Des parties des stocks de l’UE sont exportées avec l’aide de subventions à l’exportation. On fait valoir que de nombreux producteurs laitiers, de tomates et de volailles africains et asiatiques ne peuvent pas suivre la concurrence bon marché de l’Europe, de sorte que leurs revenus ne peuvent plus subvenir aux besoins de leurs familles. Dans le même temps, de nombreuses familles urbanisées du monde en développement bénéficient des produits relativement moins chers en provenance d’Europe.
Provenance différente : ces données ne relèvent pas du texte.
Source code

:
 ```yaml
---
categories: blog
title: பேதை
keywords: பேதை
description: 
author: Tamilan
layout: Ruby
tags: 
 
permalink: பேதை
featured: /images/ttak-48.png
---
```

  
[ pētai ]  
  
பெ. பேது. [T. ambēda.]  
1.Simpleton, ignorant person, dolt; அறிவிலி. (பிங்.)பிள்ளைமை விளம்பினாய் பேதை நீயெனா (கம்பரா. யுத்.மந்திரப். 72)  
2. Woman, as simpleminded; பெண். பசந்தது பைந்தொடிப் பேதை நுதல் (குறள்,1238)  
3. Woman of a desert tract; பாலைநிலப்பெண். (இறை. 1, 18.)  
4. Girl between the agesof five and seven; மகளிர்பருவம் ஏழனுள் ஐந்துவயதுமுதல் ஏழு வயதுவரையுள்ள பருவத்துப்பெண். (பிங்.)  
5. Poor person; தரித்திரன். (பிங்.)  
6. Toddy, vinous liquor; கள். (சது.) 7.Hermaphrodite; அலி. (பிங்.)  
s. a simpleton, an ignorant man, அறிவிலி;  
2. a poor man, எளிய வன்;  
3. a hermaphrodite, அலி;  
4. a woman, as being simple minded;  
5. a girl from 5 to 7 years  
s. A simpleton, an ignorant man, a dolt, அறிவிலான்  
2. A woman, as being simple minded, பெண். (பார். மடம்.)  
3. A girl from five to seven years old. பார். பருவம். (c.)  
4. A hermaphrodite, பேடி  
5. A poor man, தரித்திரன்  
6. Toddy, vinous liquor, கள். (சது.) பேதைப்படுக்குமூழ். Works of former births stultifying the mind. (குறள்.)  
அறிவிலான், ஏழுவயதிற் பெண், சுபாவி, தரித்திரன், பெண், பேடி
Pour les produits laitiers, les subventions à l’exportation ont augmenté en 2009 après avoir été stoppées en 2008. En 2009, les principaux bénéficiaires des produits laitiers ayant bénéficié de subventions à l’exportation étaient la Russie, l’Arabie saoudite, l’Égypte et le Nigeria.
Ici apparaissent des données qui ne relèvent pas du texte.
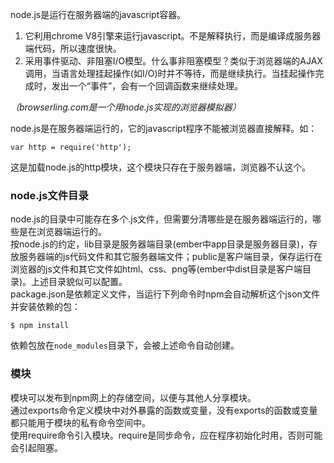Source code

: node.js是运行在服务器端的javascript容器。  
1. 它利用chrome V8引擎来运行javascript。不是解释执行，而是编译成服务器端代码，所以速度很快。  
2. 采用事件驱动、非阻塞I/O模型。什么事非阻塞模型？类似于浏览器端的AJAX调用，当语言处理挂起操作(如I/O)时并不等待，而是继续执行。当挂起操作完成时，发出一个“事件”，会有一个回调函数来继续处理。

*（browserling.com是一个用node.js实现的浏览器模拟器）*   

node.js是在服务器端运行的，它的javascript程序不能被浏览器直接解释。如：
```
var http = require('http');
```
这是加载node.js的http模块，这个模块只存在于服务器端，浏览器不认这个。

### node.js文件目录

node.js的目录中可能存在多个.js文件，但需要分清哪些是在服务器端运行的，哪些是在浏览器端运行的。  
按node.js的约定，lib目录是服务器端目录(ember中app目录是服务器目录)，存放服务器端的js代码文件和其它服务器端文件；public是客户端目录，保存运行在浏览器的js文件和其它文件如html、css、png等(ember中dist目录是客户端目录)。上述目录貌似可以配置。   
package.json是依赖定义文件，当运行下列命令时npm会自动解析这个json文件并安装依赖的包：
```
$ npm install
```
依赖包放在`node_modules`目录下，会被上述命令自动创建。  

### 模块
模块可以发布到npm网上的存储空间，以便与其他人分享模块。  
通过exports命令定义模块中对外暴露的函数或变量，没有exports的函数或变量都只能用于模块的私有命令空间中。  
使用require命令引入模块。require是同步命令，应在程序初始化时用，否则可能会引起阻塞。   
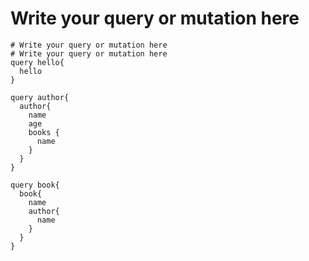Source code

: # Write your query or mutation here

```
# Write your query or mutation here
# Write your query or mutation here
query hello{
  hello
}

query author{
  author{
    name
    age
    books {
      name
    }
  }
}

query book{
  book{
    name
    author{
      name
    }
  }
}

```

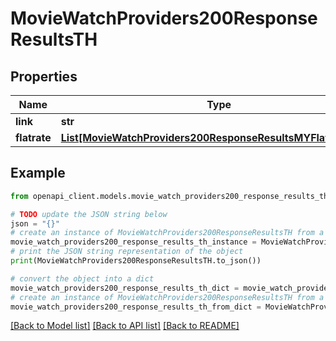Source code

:# MovieWatchProviders200ResponseResultsTH


## Properties

Name | Type | Description | Notes
------------ | ------------- | ------------- | -------------
**link** | **str** |  | [optional] 
**flatrate** | [**List[MovieWatchProviders200ResponseResultsMYFlatrateInner]**](MovieWatchProviders200ResponseResultsMYFlatrateInner.md) |  | [optional] 

## Example

```python
from openapi_client.models.movie_watch_providers200_response_results_th import MovieWatchProviders200ResponseResultsTH

# TODO update the JSON string below
json = "{}"
# create an instance of MovieWatchProviders200ResponseResultsTH from a JSON string
movie_watch_providers200_response_results_th_instance = MovieWatchProviders200ResponseResultsTH.from_json(json)
# print the JSON string representation of the object
print(MovieWatchProviders200ResponseResultsTH.to_json())

# convert the object into a dict
movie_watch_providers200_response_results_th_dict = movie_watch_providers200_response_results_th_instance.to_dict()
# create an instance of MovieWatchProviders200ResponseResultsTH from a dict
movie_watch_providers200_response_results_th_from_dict = MovieWatchProviders200ResponseResultsTH.from_dict(movie_watch_providers200_response_results_th_dict)
```
[[Back to Model list]](../README.md#documentation-for-models) [[Back to API list]](../README.md#documentation-for-api-endpoints) [[Back to README]](../README.md)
Selon le Rapport sur le développement humain de 2003, la vache laitière moyenne de l’Union européenne en 2000 recevait 913 dollars de subventions par an, alors qu’une moyenne de 8 dollars par personne était versée à l’Afrique subsaharienne.
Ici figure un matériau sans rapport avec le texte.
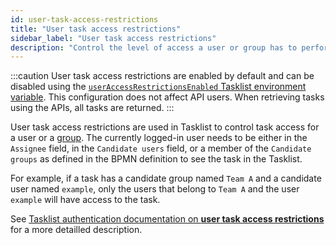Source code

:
 ```yaml
---
id: user-task-access-restrictions
title: "User task access restrictions"
sidebar_label: "User task access restrictions"
description: "Control the level of access a user or group has to perform tasks in the system via user task access restrictions."
---
```


:::caution
User task access restrictions are enabled by default and can be disabled using the [`userAccessRestrictionsEnabled` Tasklist environment variable](/self-managed/components/tasklist/tasklist-authentication.md?authentication=identity#configure-identity).
This configuration does not affect API users. When retrieving tasks using the APIs, all tasks are returned.
:::

User task access restrictions are used in Tasklist to control task access for a
user or a [group](/self-managed/components/management-identity/application-user-group-role-management/manage-groups.md). The currently logged-in user needs to be either in the `Assignee` field, in the `Candidate users` field, or a member of the `Candidate groups` as defined in the BPMN definition to see the task in the Tasklist.

For example, if a task has a candidate group named `Team A` and a candidate user named `example`, only the users that belong to `Team A` and the user `example` will have access to the task.

See [Tasklist authentication documentation on **user task access restrictions**](self-managed/tasklist-deployment/tasklist-authentication.md#user-task-access-restrictions) for a more detailled description.
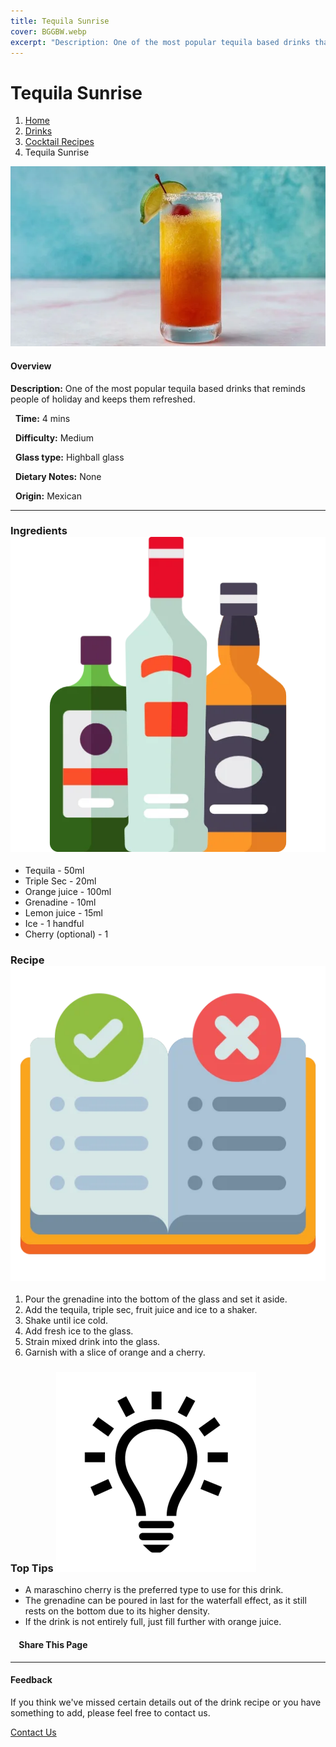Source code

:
 ```yaml
---
title: Tequila Sunrise
cover: BGGBW.webp
excerpt: "Description: One of the most popular tequila based drinks that reminds people of holiday and keeps them refreshed."
---
```


# Tequila Sunrise

1.  [Home](/)
2.  [Drinks](drinks)
3.  [Cocktail Recipes](drinks/cocktailrecipes)
4.  Tequila Sunrise

![](/images/tequila-sunrise.webp)

#### Overview

**Description:** One of the most popular tequila based drinks that reminds people of holiday and keeps them refreshed.

  **Time:** 4 mins

  **Difficulty:** Medium

  **Glass type:** Highball glass

  **Dietary Notes:** None

  **Origin:** Mexican

* * *

### Ingredients ![target](/images/liquor.webp)

-   Tequila - 50ml
-   Triple Sec - 20ml
-   Orange juice - 100ml
-   Grenadine - 10ml
-   Lemon juice - 15ml
-   Ice - 1 handful
-   Cherry (optional) - 1

### Recipe ![target](/images/rules.webp)

1.  Pour the grenadine into the bottom of the glass and set it aside.
2.  Add the tequila, triple sec, fruit juice and ice to a shaker.
3.  Shake until ice cold.
4.  Add fresh ice to the glass.
5.  Strain mixed drink into the glass.
6.  Garnish with a slice of orange and a cherry.

### Top Tips ![target](/images/lightbulb.webp)

-   A maraschino cherry is the preferred type to use for this drink.
-   The grenadine can be poured in last for the waterfall effect, as it still rests on the bottom due to its higher density.
-   If the drink is not entirely full, just fill further with orange juice.

####     Share This Page

[](https://www.facebook.com/sharer/sharer.php?u=beergogglegames.co.uk/Drinks/CocktailRecipes/tequila-sunrise)[](https://www.instagram.com/direct/new/)[](https://twitter.com/intent/tweet?url=beergogglegames.co.uk/Drinks/CocktailRecipes/tequila-sunrise)

* * *

#### Feedback

If you think we've missed certain details out of the drink recipe or you have something to add, please feel free to contact us.

  
  
  
[Contact Us](contact)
Le rapport sur le développement humain de 2005 déclare: «Le problème fondamental à résoudre dans les négociations de l’OMC sur l’agriculture peut se résumer en trois mots: les subventions des pays riches.Au dernier tour des négociations commerciales mondiales, les pays riches ont promis de réduire les subventions agricoles. les a augmenté “. Cependant, plusieurs rapports issus des dernières négociations à l’OMC contredisent la théorie du rapport HDR de 2005. Le 29 juillet 2008, les négociations de l’OMC dans le cadre du cycle de Doha se sont finalement effondrées en raison des différences entre les États-Unis, l’Inde et la Chine en matière de commerce agricole.

Prix ​​artificiellement élevés des aliments

L’intervention sur les prix de la PAC a été critiquée pour avoir créé des prix alimentaires artificiellement élevés dans toute l’UE. [56] Les droits d’importation élevés (estimés à 18-28%) ont pour effet de maintenir les prix élevés en restreignant la concurrence des producteurs non communautaires. On estime que le soutien public aux agriculteurs dans les pays de l’OCDE coûte en moyenne à une famille de quatre personnes près de 1 000 USD par an en prix et en taxes plus élevés. [57] La Commission européenne a répondu que les ménages européens consacrent aujourd’hui 15% de leur budget à l’alimentation, contre 30% en 1960 [58].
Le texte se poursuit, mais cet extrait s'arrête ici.